**Available records**
--- START ---

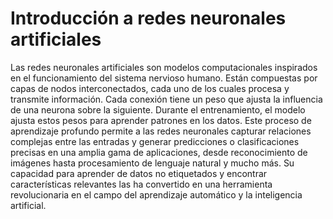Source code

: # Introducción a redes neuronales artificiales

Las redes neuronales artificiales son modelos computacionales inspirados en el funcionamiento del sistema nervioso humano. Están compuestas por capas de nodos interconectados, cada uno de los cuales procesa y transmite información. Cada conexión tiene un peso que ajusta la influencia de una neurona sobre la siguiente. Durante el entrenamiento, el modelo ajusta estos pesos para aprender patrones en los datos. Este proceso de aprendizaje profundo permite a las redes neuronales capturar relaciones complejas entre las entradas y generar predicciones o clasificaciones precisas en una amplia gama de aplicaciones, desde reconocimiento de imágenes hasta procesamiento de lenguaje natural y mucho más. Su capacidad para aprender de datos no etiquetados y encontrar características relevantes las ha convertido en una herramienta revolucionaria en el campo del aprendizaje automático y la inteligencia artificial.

--- END ---
--- START ---

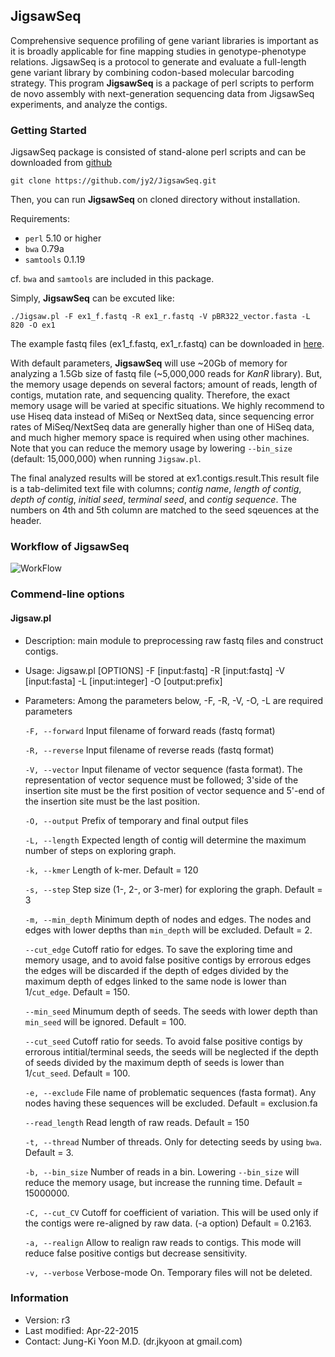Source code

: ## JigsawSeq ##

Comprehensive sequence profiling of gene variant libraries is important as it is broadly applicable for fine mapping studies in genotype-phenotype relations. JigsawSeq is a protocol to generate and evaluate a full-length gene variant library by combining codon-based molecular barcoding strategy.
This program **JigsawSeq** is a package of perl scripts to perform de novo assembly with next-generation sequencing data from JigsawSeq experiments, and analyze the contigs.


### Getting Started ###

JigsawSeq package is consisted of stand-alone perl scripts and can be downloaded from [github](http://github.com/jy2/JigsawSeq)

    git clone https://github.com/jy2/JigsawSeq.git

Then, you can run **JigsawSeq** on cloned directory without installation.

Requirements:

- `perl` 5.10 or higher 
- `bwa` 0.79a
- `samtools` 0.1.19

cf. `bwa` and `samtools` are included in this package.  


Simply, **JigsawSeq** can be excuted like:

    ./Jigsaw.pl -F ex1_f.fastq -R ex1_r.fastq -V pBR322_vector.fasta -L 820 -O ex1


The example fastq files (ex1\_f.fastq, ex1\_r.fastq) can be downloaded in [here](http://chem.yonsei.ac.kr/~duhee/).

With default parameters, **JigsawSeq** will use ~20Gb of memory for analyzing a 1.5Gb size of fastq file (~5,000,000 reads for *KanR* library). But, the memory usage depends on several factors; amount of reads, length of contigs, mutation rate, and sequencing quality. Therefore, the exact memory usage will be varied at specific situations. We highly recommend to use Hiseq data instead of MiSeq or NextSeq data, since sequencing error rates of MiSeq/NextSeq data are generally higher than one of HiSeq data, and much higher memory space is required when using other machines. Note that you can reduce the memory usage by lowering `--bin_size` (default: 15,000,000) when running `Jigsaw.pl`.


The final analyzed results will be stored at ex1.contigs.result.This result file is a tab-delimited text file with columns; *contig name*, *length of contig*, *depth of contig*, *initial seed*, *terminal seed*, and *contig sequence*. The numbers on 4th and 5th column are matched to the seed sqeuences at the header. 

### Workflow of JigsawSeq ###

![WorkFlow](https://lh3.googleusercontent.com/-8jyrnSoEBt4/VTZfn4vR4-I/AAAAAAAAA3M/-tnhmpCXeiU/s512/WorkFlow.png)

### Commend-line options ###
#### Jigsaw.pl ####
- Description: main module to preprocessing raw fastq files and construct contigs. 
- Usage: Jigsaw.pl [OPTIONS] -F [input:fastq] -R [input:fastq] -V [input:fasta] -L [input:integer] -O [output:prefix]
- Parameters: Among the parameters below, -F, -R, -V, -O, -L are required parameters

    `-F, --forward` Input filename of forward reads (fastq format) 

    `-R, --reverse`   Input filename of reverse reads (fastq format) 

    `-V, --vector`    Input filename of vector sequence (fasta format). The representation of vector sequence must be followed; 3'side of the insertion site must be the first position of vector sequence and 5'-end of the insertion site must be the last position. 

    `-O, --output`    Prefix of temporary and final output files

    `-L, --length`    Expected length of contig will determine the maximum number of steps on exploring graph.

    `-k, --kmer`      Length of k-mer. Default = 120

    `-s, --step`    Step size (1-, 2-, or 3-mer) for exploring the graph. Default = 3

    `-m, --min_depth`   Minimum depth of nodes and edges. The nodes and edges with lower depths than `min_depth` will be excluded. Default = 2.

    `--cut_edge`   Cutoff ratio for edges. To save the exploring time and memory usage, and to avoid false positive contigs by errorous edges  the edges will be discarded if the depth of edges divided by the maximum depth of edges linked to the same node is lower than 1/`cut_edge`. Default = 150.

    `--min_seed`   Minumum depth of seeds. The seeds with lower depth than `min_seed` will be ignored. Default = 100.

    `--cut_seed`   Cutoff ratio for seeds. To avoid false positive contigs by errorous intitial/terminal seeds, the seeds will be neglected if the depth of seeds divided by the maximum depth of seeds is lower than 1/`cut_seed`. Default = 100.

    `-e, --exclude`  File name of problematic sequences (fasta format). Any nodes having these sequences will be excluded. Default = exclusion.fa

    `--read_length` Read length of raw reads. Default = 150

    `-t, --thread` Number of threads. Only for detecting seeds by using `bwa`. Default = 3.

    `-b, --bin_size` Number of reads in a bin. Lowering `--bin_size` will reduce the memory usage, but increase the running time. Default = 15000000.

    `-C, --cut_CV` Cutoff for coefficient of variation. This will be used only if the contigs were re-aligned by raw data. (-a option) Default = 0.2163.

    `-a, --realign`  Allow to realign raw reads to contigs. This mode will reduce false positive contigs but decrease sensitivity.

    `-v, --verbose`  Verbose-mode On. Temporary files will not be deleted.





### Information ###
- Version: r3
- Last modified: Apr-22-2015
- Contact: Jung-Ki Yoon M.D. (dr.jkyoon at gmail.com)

--- END ---

**What you have to do**
From the records above, pick out and copy each line holding the word "higher".

**Written reply**
- `perl` 5.10 or higher 
With default parameters, **JigsawSeq** will use ~20Gb of memory for analyzing a 1.5Gb size of fastq file (~5,000,000 reads for *KanR* library). But, the memory usage depends on several factors; amount of reads, length of contigs, mutation rate, and sequencing quality. Therefore, the exact memory usage will be varied at specific situations. We highly recommend to use Hiseq data instead of MiSeq or NextSeq data, since sequencing error rates of MiSeq/NextSeq data are generally higher than one of HiSeq data, and much higher memory space is required when using other machines. Note that you can reduce the memory usage by lowering `--bin_size` (default: 15,000,000) when running `Jigsaw.pl`.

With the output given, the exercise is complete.